Cellulose-mediated ionic liquid crystallization enables tough-stiff switchable ionogels
Siheng Wang, Huayu Liu, Zhengyang Yu, Xinle Ren, Qi Hua, Mahyar Panahi‐Sarmad, Pu Yang, Chuhang Liu, Scott Renneckar, He Liu, Feng Jiang, He Liu, Feng Jiang
Abstract
Nature has inspired to fabricate mechanically switchable materials for applications in various aspects, which is, however, unique but challenging to achieve reversible phase transitions using common ionic liquids in ionogels with ambient temperature-triggered crystallization feature. Here, we develop a tough-stiff switchable ionogel through a reversible solvent crystallization design. Cellulose acts as a chemical regulator, competitively binding with polymers to promote the formation of ionic liquid crystals. This results in a tough ionogel with a bulk toughness of 25.7 MJ m−3 and a fracture toughness of 47.1 kJ m−2, which can switch into a stiff ionogel with a tensile modulus of 134.6 MPa and a compressive modulus of 48.9 MPa. Upon heating, the crystallized ionogel reverts to its unconfined as ionic liquid crystals melt.
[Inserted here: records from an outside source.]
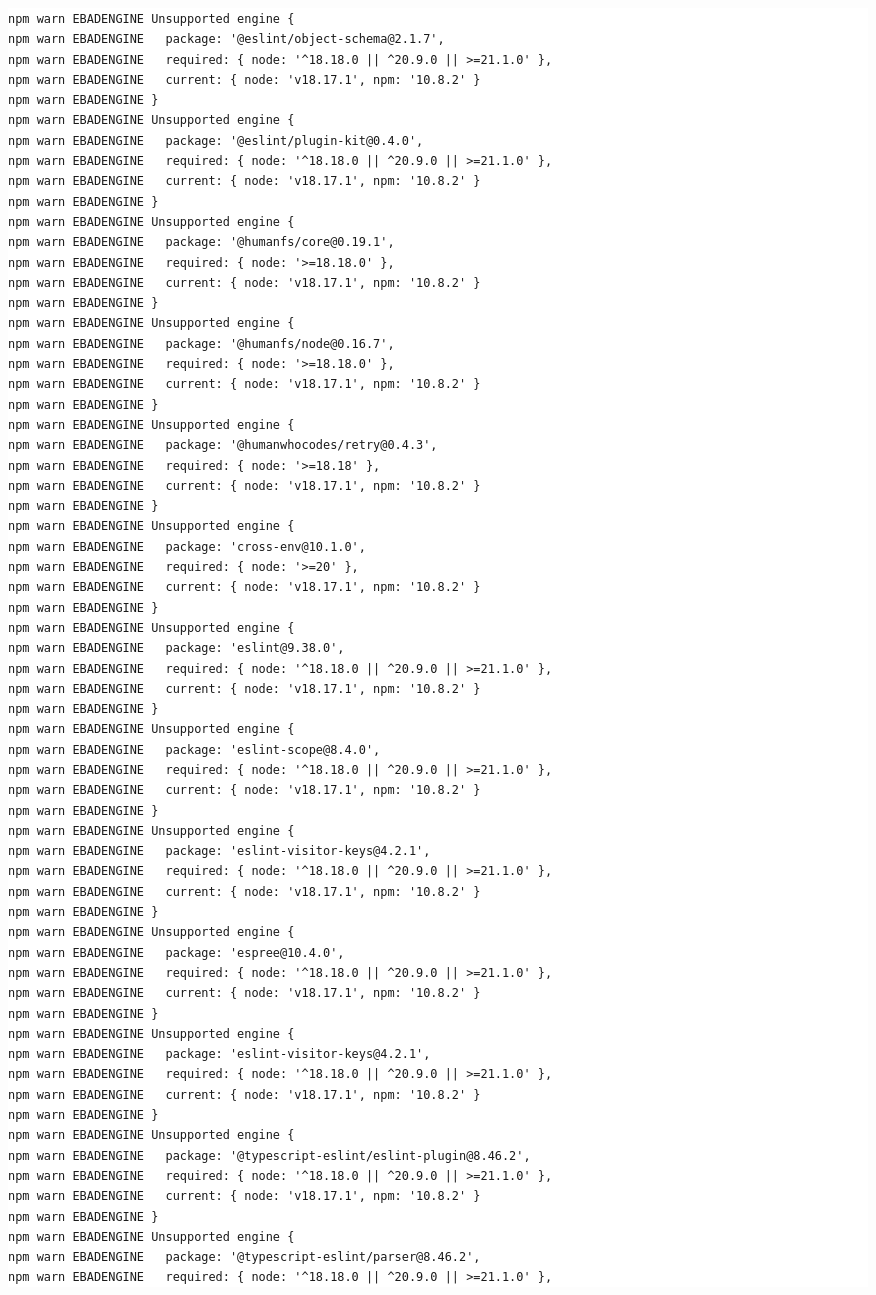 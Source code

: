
 ```
npm warn EBADENGINE Unsupported engine {
npm warn EBADENGINE   package: '@eslint/object-schema@2.1.7',
npm warn EBADENGINE   required: { node: '^18.18.0 || ^20.9.0 || >=21.1.0' },
npm warn EBADENGINE   current: { node: 'v18.17.1', npm: '10.8.2' }
npm warn EBADENGINE }
npm warn EBADENGINE Unsupported engine {
npm warn EBADENGINE   package: '@eslint/plugin-kit@0.4.0',
npm warn EBADENGINE   required: { node: '^18.18.0 || ^20.9.0 || >=21.1.0' },
npm warn EBADENGINE   current: { node: 'v18.17.1', npm: '10.8.2' }
npm warn EBADENGINE }
npm warn EBADENGINE Unsupported engine {
npm warn EBADENGINE   package: '@humanfs/core@0.19.1',
npm warn EBADENGINE   required: { node: '>=18.18.0' },
npm warn EBADENGINE   current: { node: 'v18.17.1', npm: '10.8.2' }
npm warn EBADENGINE }
npm warn EBADENGINE Unsupported engine {
npm warn EBADENGINE   package: '@humanfs/node@0.16.7',
npm warn EBADENGINE   required: { node: '>=18.18.0' },
npm warn EBADENGINE   current: { node: 'v18.17.1', npm: '10.8.2' }
npm warn EBADENGINE }
npm warn EBADENGINE Unsupported engine {
npm warn EBADENGINE   package: '@humanwhocodes/retry@0.4.3',
npm warn EBADENGINE   required: { node: '>=18.18' },
npm warn EBADENGINE   current: { node: 'v18.17.1', npm: '10.8.2' }
npm warn EBADENGINE }
npm warn EBADENGINE Unsupported engine {
npm warn EBADENGINE   package: 'cross-env@10.1.0',
npm warn EBADENGINE   required: { node: '>=20' },
npm warn EBADENGINE   current: { node: 'v18.17.1', npm: '10.8.2' }
npm warn EBADENGINE }
npm warn EBADENGINE Unsupported engine {
npm warn EBADENGINE   package: 'eslint@9.38.0',
npm warn EBADENGINE   required: { node: '^18.18.0 || ^20.9.0 || >=21.1.0' },
npm warn EBADENGINE   current: { node: 'v18.17.1', npm: '10.8.2' }
npm warn EBADENGINE }
npm warn EBADENGINE Unsupported engine {
npm warn EBADENGINE   package: 'eslint-scope@8.4.0',
npm warn EBADENGINE   required: { node: '^18.18.0 || ^20.9.0 || >=21.1.0' },
npm warn EBADENGINE   current: { node: 'v18.17.1', npm: '10.8.2' }
npm warn EBADENGINE }
npm warn EBADENGINE Unsupported engine {
npm warn EBADENGINE   package: 'eslint-visitor-keys@4.2.1',
npm warn EBADENGINE   required: { node: '^18.18.0 || ^20.9.0 || >=21.1.0' },
npm warn EBADENGINE   current: { node: 'v18.17.1', npm: '10.8.2' }
npm warn EBADENGINE }
npm warn EBADENGINE Unsupported engine {
npm warn EBADENGINE   package: 'espree@10.4.0',
npm warn EBADENGINE   required: { node: '^18.18.0 || ^20.9.0 || >=21.1.0' },
npm warn EBADENGINE   current: { node: 'v18.17.1', npm: '10.8.2' }
npm warn EBADENGINE }
npm warn EBADENGINE Unsupported engine {
npm warn EBADENGINE   package: 'eslint-visitor-keys@4.2.1',
npm warn EBADENGINE   required: { node: '^18.18.0 || ^20.9.0 || >=21.1.0' },
npm warn EBADENGINE   current: { node: 'v18.17.1', npm: '10.8.2' }
npm warn EBADENGINE }
npm warn EBADENGINE Unsupported engine {
npm warn EBADENGINE   package: '@typescript-eslint/eslint-plugin@8.46.2',
npm warn EBADENGINE   required: { node: '^18.18.0 || ^20.9.0 || >=21.1.0' },
npm warn EBADENGINE   current: { node: 'v18.17.1', npm: '10.8.2' }
npm warn EBADENGINE }
npm warn EBADENGINE Unsupported engine {
npm warn EBADENGINE   package: '@typescript-eslint/parser@8.46.2',
npm warn EBADENGINE   required: { node: '^18.18.0 || ^20.9.0 || >=21.1.0' },
```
This phase-driven structural and rigidity transition enables dynamical programming, with rapid, reversible and repeatable shape recovery through heating. Our study demonstrates solvent crystallization in ionogels, offering a strategy for creating intelligent, reconfigurable, and performance-switchable materials with customizable functions. Current ionic liquid-based switchable ionogels rely on fluorinated chemicals and require cooling to low temperatures to induce crystallization. Here, the authors use an ionic liquid to create a cellulose containing ionogel with tough-stiff switchable properties through a reversible room temperature crystallization process.